## WORK INSTRUCTION
Find the line with "98.860146 | 452.128786|" in the entries below. Repeat it, every following line, and the line with "- VM 데이터 요청", exactly and with nothing added.

── DATA TO USE ──

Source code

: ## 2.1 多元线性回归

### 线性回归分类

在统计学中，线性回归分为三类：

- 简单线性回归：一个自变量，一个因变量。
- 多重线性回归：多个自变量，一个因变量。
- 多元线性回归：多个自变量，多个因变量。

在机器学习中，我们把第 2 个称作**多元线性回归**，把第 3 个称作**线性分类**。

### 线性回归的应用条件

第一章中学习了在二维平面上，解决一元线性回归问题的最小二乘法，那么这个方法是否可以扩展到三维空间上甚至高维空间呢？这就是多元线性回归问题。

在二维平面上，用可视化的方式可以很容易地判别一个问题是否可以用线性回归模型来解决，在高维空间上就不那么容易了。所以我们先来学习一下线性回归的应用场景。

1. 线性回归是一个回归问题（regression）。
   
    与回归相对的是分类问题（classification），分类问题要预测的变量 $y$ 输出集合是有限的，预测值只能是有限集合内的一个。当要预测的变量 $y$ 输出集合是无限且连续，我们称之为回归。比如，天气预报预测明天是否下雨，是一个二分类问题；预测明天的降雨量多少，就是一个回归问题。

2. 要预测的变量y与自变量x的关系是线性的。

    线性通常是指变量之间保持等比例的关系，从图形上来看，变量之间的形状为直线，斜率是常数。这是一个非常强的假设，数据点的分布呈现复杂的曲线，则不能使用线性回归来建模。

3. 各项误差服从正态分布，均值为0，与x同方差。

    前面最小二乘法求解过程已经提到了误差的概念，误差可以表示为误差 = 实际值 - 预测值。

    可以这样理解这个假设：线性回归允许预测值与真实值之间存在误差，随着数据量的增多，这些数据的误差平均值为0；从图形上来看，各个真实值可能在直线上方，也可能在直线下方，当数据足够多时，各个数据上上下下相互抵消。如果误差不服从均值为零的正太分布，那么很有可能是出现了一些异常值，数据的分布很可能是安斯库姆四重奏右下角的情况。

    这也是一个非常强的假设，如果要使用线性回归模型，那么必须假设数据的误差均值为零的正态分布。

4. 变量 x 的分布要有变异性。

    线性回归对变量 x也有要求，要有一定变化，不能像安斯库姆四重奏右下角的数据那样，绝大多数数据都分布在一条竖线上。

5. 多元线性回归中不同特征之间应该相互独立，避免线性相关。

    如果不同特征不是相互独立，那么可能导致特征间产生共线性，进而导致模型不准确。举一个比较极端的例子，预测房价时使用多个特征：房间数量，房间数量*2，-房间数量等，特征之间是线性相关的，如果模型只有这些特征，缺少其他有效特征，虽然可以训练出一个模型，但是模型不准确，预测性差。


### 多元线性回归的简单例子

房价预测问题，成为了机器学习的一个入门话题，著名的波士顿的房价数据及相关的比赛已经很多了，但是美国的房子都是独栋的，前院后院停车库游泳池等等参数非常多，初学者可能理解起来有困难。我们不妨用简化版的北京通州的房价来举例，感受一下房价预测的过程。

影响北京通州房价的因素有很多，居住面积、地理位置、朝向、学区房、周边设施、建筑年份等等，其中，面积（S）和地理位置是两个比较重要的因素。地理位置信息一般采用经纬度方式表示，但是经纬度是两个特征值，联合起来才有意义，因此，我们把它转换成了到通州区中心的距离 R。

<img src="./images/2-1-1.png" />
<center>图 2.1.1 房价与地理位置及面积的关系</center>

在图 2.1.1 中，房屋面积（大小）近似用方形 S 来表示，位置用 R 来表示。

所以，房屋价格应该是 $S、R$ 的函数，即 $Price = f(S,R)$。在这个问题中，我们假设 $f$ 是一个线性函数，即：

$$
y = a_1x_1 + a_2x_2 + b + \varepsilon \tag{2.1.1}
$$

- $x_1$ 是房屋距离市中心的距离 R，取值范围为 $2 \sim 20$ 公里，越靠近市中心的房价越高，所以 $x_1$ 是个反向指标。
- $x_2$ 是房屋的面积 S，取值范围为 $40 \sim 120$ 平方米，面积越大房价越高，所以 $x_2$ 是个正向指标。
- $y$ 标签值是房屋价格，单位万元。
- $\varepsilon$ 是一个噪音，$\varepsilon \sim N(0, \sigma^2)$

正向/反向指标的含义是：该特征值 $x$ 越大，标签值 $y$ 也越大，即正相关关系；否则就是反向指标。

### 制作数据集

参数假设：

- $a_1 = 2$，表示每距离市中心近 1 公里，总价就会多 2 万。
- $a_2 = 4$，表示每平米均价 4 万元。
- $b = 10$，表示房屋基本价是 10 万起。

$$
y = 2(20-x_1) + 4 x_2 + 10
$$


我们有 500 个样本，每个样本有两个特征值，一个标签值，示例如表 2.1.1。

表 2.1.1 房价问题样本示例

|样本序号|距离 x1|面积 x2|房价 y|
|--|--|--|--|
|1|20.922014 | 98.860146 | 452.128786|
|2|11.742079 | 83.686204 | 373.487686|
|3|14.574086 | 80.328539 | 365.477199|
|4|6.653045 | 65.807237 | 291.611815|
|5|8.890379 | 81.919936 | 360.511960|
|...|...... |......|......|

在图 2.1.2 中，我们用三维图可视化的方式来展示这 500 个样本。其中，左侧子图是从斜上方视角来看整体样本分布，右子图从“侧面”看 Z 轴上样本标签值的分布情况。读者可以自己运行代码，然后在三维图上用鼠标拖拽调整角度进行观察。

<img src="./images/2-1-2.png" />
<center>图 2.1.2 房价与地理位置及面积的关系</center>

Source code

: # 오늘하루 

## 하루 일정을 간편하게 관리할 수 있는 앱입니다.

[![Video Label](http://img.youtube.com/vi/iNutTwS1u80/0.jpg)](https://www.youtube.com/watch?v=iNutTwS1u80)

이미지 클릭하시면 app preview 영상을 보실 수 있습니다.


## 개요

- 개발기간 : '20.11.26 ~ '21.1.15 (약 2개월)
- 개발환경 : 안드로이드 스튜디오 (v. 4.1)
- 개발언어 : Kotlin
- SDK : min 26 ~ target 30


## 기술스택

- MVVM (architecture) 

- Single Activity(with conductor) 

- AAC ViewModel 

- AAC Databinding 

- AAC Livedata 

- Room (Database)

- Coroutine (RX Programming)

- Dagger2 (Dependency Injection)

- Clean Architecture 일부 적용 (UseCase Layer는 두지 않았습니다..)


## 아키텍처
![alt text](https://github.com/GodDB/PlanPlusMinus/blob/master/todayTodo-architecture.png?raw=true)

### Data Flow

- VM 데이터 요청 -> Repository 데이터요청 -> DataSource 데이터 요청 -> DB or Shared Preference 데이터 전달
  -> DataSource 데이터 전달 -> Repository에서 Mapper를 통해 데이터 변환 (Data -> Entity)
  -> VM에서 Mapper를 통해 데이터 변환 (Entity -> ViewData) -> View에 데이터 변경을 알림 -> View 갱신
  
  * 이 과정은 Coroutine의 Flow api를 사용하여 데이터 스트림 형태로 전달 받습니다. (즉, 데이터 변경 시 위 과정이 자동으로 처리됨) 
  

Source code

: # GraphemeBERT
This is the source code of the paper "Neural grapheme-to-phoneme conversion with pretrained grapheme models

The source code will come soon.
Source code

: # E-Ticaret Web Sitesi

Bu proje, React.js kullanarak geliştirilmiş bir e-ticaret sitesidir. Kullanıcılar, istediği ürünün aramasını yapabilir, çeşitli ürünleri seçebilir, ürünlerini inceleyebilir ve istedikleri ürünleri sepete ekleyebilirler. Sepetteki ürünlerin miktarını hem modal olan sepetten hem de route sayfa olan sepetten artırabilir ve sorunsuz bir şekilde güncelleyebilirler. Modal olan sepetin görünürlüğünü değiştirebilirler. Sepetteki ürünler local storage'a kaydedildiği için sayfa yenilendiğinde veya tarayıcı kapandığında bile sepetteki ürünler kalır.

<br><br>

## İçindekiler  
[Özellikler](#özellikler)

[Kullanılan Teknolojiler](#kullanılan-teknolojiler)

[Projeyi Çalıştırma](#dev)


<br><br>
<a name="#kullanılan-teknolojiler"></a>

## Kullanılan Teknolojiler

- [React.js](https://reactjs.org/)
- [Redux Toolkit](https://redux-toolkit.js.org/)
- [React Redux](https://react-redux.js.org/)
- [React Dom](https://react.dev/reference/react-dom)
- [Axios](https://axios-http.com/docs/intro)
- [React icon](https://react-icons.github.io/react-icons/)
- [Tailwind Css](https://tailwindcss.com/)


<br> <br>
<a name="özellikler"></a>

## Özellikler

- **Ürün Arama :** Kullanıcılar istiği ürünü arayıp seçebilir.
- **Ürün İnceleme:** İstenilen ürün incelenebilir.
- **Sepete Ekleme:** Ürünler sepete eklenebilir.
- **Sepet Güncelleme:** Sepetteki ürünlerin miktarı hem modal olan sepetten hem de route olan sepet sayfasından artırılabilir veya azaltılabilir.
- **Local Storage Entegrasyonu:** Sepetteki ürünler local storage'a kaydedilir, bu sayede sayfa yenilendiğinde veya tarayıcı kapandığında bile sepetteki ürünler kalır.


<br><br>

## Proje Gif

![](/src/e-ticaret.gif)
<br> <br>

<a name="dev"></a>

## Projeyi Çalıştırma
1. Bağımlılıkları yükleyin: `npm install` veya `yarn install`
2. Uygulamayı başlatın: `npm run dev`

───

## ANSWER TO THIS EXERCISE
|1|20.922014 | 98.860146 | 452.128786|
|2|11.742079 | 83.686204 | 373.487686|
|3|14.574086 | 80.328539 | 365.477199|
|4|6.653045 | 65.807237 | 291.611815|
|5|8.890379 | 81.919936 | 360.511960|
|...|...... |......|......|

在图 2.1.2 中，我们用三维图可视化的方式来展示这 500 个样本。其中，左侧子图是从斜上方视角来看整体样本分布，右子图从“侧面”看 Z 轴上样本标签值的分布情况。读者可以自己运行代码，然后在三维图上用鼠标拖拽调整角度进行观察。

<img src="./images/2-1-2.png" />
<center>图 2.1.2 房价与地理位置及面积的关系</center>

Source code

: # 오늘하루 

## 하루 일정을 간편하게 관리할 수 있는 앱입니다.

[![Video Label](http://img.youtube.com/vi/iNutTwS1u80/0.jpg)](https://www.youtube.com/watch?v=iNutTwS1u80)

이미지 클릭하시면 app preview 영상을 보실 수 있습니다.


## 개요

- 개발기간 : '20.11.26 ~ '21.1.15 (약 2개월)
- 개발환경 : 안드로이드 스튜디오 (v. 4.1)
- 개발언어 : Kotlin
- SDK : min 26 ~ target 30


## 기술스택

- MVVM (architecture) 

- Single Activity(with conductor) 

- AAC ViewModel 

- AAC Databinding 

- AAC Livedata 

- Room (Database)

- Coroutine (RX Programming)

- Dagger2 (Dependency Injection)

- Clean Architecture 일부 적용 (UseCase Layer는 두지 않았습니다..)


## 아키텍처
![alt text](https://github.com/GodDB/PlanPlusMinus/blob/master/todayTodo-architecture.png?raw=true)

### Data Flow

- VM 데이터 요청 -> Repository 데이터요청 -> DataSource 데이터 요청 -> DB or Shared Preference 데이터 전달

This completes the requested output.